Standard Aggregate Functions

Table 1. Standard Aggregate Functions
Name Description

approx_count_distinct

approx_count_distinct(e: Column): Column
approx_count_distinct(columnName: String): Column
approx_count_distinct(e: Column, rsd: Double): Column
approx_count_distinct(columnName: String, rsd: Double): Column

avg

avg(e: Column): Column
avg(columnName: String): Column

collect_list

collect_list(e: Column): Column
collect_list(columnName: String): Column

collect_set

collect_set(e: Column): Column
collect_set(columnName: String): Column

corr

corr(column1: Column, column2: Column): Column
corr(columnName1: String, columnName2: String): Column

count

count(e: Column): Column
count(columnName: String): TypedColumn[Any, Long]

countDistinct

countDistinct(expr: Column, exprs: Column*): Column
countDistinct(columnName: String, columnNames: String*): Column

covar_pop

covar_pop(column1: Column, column2: Column): Column
covar_pop(columnName1: String, columnName2: String): Column

covar_samp

covar_samp(column1: Column, column2: Column): Column
covar_samp(columnName1: String, columnName2: String): Column

first

first(e: Column): Column
first(e: Column, ignoreNulls: Boolean): Column
first(columnName: String): Column
first(columnName: String, ignoreNulls: Boolean): Column

Returns the first value in a group. Returns the first non-null value when ignoreNulls flag on. If all values are null, then returns null.

grouping

grouping(e: Column): Column
grouping(columnName: String): Column

Indicates whether a given column is aggregated or not

grouping_id

grouping_id(cols: Column*): Column
grouping_id(colName: String, colNames: String*): Column

Computes the level of grouping

kurtosis

kurtosis(e: Column): Column
kurtosis(columnName: String): Column

last

last(e: Column, ignoreNulls: Boolean): Column
last(columnName: String, ignoreNulls: Boolean): Column
last(e: Column): Column
last(columnName: String): Column

max

max(e: Column): Column
max(columnName: String): Column

mean

mean(e: Column): Column
mean(columnName: String): Column

min

min(e: Column): Column
min(columnName: String): Column

skewness

skewness(e: Column): Column
skewness(columnName: String): Column

stddev

stddev(e: Column): Column
stddev(columnName: String): Column

stddev_pop

stddev_pop(e: Column): Column
stddev_pop(columnName: String): Column

stddev_samp

stddev_samp(e: Column): Column
stddev_samp(columnName: String): Column

sum

sum(e: Column): Column
sum(columnName: String): Column

sumDistinct

sumDistinct(e: Column): Column
sumDistinct(columnName: String): Column

variance

variance(e: Column): Column
variance(columnName: String): Column

var_pop

var_pop(e: Column): Column
var_pop(columnName: String): Column

var_samp

var_samp(e: Column): Column
var_samp(columnName: String): Column

grouping Aggregate Function

grouping(e: Column): Column
grouping(columnName: String): Column  (1)
  1. Calls the first grouping with columnName as a Column

grouping is an aggregate function that indicates whether a specified column is aggregated or not and:

  • returns 1 if the column is in a subtotal and is NULL

  • returns 0 if the underlying value is NULL or any other value

Note
grouping can only be used with cube, rollup or GROUPING SETS multi-dimensional aggregate operators (and is verified when Analyzer does check analysis).

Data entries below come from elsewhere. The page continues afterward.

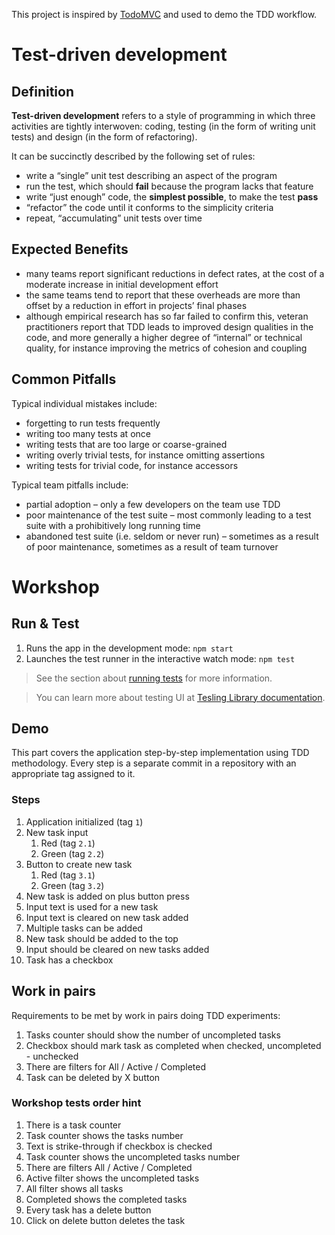 This project is inspired by [TodoMVC](https://todomvc.com/examples/react/#/) and used to demo the TDD workflow.

# Test-driven development

## Definition

**Test-driven development** refers to a style of programming in which three activities are tightly interwoven: coding, testing (in the form of writing unit tests) and design (in the form of refactoring).

It can be succinctly described by the following set of rules:

- write a “single” unit test describing an aspect of the program
- run the test, which should **fail** because the program lacks that feature
- write “just enough” code, the **simplest possible**, to make the test **pass**
- “refactor” the code until it conforms to the simplicity criteria
- repeat, “accumulating” unit tests over time

## Expected Benefits

- many teams report significant reductions in defect rates, at the cost of a moderate increase in initial development effort
- the same teams tend to report that these overheads are more than offset by a reduction in effort in projects’ final phases
- although empirical research has so far failed to confirm this, veteran practitioners report that TDD leads to improved design qualities in the code, and more generally a higher degree of “internal” or technical quality, for instance improving the metrics of cohesion and coupling

## Common Pitfalls

Typical individual mistakes include:

- forgetting to run tests frequently
- writing too many tests at once
- writing tests that are too large or coarse-grained
- writing overly trivial tests, for instance omitting assertions
- writing tests for trivial code, for instance accessors

Typical team pitfalls include:

- partial adoption – only a few developers on the team use TDD
- poor maintenance of the test suite – most commonly leading to a test suite with a prohibitively long running time
- abandoned test suite (i.e. seldom or never run) – sometimes as a result of poor maintenance, sometimes as a result of team turnover

# Workshop

## Run & Test

1. Runs the app in the development mode: `npm start`
1. Launches the test runner in the interactive watch mode: `npm test`

> See the section about [running tests](https://facebook.github.io/create-react-app/docs/running-tests) for more information.

> You can learn more about testing UI at [Tesling Library documentation](https://testing-library.com/docs/).

## Demo

This part covers the application step-by-step implementation using TDD methodology. Every step is a separate commit in a repository with an appropriate tag assigned to it.

### Steps

1. Application initialized (tag `1`)
1. New task input
   1. Red (tag `2.1`)
   1. Green (tag `2.2`)
1. Button to create new task
   1. Red (tag `3.1`)
   1. Green (tag `3.2`)
1. New task is added on plus button press
1. Input text is used for a new task
1. Input text is cleared on new task added
1. Multiple tasks can be added
1. New task should be added to the top
1. Input should be cleared on new tasks added
1. Task has a checkbox

## Work in pairs

Requirements to be met by work in pairs doing TDD experiments:

1. Tasks counter should show the number of uncompleted tasks
1. Checkbox should mark task as completed when checked, uncompleted - unchecked
1. There are filters for All / Active / Completed
1. Task can be deleted by X button

### Workshop tests order hint

1. There is a task counter
1. Task counter shows the tasks number
1. Text is strike-through if checkbox is checked
1. Task counter shows the uncompleted tasks number
1. There are filters All / Active / Completed
1. Active filter shows the uncompleted tasks
1. All filter shows all tasks
1. Completed shows the completed tasks
1. Every task has a delete button
1. Click on delete button deletes the task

From Hive’s documentation about Grouping__ID function (that can somehow help to understand grouping):

When aggregates are displayed for a column its value is null. This may conflict in case the column itself has some null values. There needs to be some way to identify NULL in column, which means aggregate and NULL in column, which means value. GROUPING__ID function is the solution to that.

val tmpWorkshops = Seq(
  ("Warsaw", 2016, 2),
  ("Toronto", 2016, 4),
  ("Toronto", 2017, 1)).toDF("city", "year", "count")

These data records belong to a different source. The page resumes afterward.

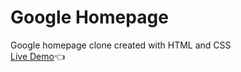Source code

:# Google Homepage
Google homepage clone created with HTML and CSS<br>
[Live Demo](https://lpasqualone.github.io/google-homepage/)👈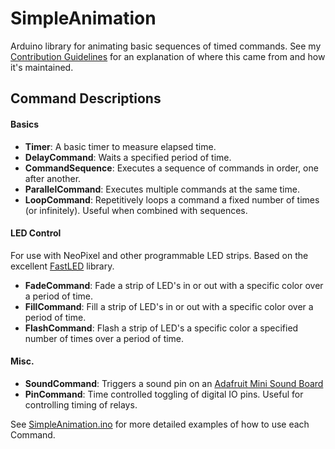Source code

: # SimpleAnimation
Arduino library for animating basic sequences of timed commands. See my [Contribution Guidelines](CONTRIBUTING.md) for an explanation of where this came from and how it's maintained.

## Command Descriptions 

#### Basics
+ **Timer**: A basic timer to measure elapsed time. 
+ **DelayCommand**: Waits a specified period of time.
+ **CommandSequence**: Executes a sequence of commands in order, one after another.
+ **ParallelCommand**: Executes multiple commands at the same time.
+ **LoopCommand**: Repetitively loops a command a fixed number of times (or infinitely). Useful when combined with sequences.

#### LED Control
For use with NeoPixel and other programmable LED strips.  Based on the excellent [FastLED](https://github.com/FastLED/FastLED) library.

+ **FadeCommand**: Fade a strip of LED's in or out with a specific color over a period of time.
+ **FillCommand**: Fill a strip of LED's in or out with a specific color over a period of time.
+ **FlashCommand**: Flash a strip of LED's a specific color a specified number of times over a period of time. 

#### Misc. 
+ **SoundCommand**: Triggers a sound pin on an [Adafruit Mini Sound Board](https://www.adafruit.com/product/2342)
+ **PinCommand**: Time controlled toggling of digital IO pins.  Useful for controlling timing of relays.


See [SimpleAnimation.ino](SimpleAnimation.ino) for more detailed examples of how to use each Command.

// there seems to be a bug with nulls
// and so the need for the following union
val cityNull = Seq(
  (null.asInstanceOf[String], 2016, 2)).toDF("city", "year", "count")

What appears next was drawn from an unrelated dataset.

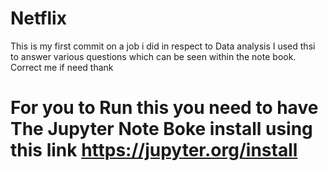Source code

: # Netflix

This is my first commit on a job i did in respect to Data analysis I used thsi to answer various questions which can be seen within the note book. Correct me if need thank

# For you to Run this you need to have The Jupyter Note Boke  install using this link https://jupyter.org/install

val workshops = tmpWorkshops union cityNull

scala> workshops.show
+-------+----+-----+
|   city|year|count|
+-------+----+-----+
| Warsaw|2016|    2|
|Toronto|2016|    4|
|Toronto|2017|    1|
|   null|2016|    2|
+-------+----+-----+

val q = workshops
  .cube("city", "year")
  .agg(grouping("city"), grouping("year")) // <-- grouping here
  .sort($"city".desc_nulls_last, $"year".desc_nulls_last)

scala> q.show
+-------+----+--------------+--------------+
|   city|year|grouping(city)|grouping(year)|
+-------+----+--------------+--------------+
| Warsaw|2016|             0|             0|
| Warsaw|null|             0|             1|
|Toronto|2017|             0|             0|
|Toronto|2016|             0|             0|
|Toronto|null|             0|             1|
|   null|2017|             1|             0|
|   null|2016|             1|             0|
|   null|2016|             0|             0|  <-- null is city
|   null|null|             0|             1|  <-- null is city
|   null|null|             1|             1|
+-------+----+--------------+--------------+

Internally, grouping creates a Column with Grouping expression.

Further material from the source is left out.